A seed gathering I will go

Last weekend I signed up for a two-hour seminar on collecting and storing seeds at the Evergreen Brickworks Farmer's Market. Our teacher was Maria Kasstan, who was there on behalf of Seeds of Diversity Canada, “a charitable organization working to save Canada's endangered horticultural and agricultural heritage.”

What piqued my interest when I saw the class advertised on the website was the idea that I can harvest seeds from my flowers and share them with friends. I've had neighbours walk by commenting on my garden–and some have even had the nerve to ask if they can pick off a dried bud from this or that plant, which I've happily agreed to. But I never really understood how to go about preserving them until next year.

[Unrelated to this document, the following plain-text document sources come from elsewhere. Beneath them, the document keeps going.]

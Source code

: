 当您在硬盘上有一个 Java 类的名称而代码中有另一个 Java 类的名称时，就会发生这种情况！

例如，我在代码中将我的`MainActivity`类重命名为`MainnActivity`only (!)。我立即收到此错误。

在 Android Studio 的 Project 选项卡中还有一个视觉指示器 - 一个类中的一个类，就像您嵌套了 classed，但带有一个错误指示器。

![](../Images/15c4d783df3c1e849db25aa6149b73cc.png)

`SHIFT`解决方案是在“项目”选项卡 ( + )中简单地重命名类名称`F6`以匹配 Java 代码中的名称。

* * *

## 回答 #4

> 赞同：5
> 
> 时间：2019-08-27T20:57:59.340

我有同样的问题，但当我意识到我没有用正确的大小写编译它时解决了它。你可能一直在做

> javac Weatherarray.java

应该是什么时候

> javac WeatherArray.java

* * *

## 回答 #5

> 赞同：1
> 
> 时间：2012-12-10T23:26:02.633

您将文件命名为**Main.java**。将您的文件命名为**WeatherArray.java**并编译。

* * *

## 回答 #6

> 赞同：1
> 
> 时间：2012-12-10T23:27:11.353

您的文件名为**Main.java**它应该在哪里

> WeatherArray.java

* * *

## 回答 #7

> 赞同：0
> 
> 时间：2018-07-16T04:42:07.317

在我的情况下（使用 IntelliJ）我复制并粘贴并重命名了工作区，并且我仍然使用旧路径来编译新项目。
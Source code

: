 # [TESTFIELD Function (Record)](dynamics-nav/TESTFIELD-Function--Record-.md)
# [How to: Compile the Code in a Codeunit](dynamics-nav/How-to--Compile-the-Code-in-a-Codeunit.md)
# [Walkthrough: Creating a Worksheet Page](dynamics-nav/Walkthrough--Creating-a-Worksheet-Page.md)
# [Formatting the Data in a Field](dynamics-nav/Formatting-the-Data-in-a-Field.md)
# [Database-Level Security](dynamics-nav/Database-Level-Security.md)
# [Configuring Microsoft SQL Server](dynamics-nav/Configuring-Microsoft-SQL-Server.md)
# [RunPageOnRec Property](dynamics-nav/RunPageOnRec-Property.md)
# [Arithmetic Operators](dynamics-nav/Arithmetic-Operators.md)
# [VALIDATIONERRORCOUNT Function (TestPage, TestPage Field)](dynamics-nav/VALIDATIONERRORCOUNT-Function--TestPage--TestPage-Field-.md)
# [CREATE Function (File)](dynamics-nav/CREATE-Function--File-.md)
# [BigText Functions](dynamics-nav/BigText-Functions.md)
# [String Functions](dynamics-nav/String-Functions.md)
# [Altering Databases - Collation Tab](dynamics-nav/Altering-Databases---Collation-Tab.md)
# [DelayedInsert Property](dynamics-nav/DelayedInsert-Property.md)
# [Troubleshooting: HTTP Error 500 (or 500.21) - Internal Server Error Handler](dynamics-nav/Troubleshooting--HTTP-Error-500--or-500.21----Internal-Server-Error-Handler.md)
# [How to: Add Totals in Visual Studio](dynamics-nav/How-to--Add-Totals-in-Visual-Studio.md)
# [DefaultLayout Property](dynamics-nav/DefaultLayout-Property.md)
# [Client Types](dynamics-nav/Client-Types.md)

Maria was a fountain of knowledge as she explained the important process of pollination and some of the plants that can lure bees into the yard. She then went on to describe the importance of preserving heritage seeds–and how to do it. That was another reason I had attended–even though my crop of tomatoes just wasn't meant to be this year, I was hoping I could save some seeds for next year.

I learned what I need to do is take a very ripe tomato and let it rot for three to four days. This helps to eliminate that gel that's around a tomato seed–a germination inhibitor. After that, you can pick out the seeds (I think I'll leave that job for my boyfriend), dry them and store them in the refrigerator or freezer until spring. Be sure to use a jar or paper to store, never plastic!

Armed with our new knowledge–and some little envelopes, our morning ended out in the wildflower garden gathering wildflower seeds to entice pollinators to our yards next spring.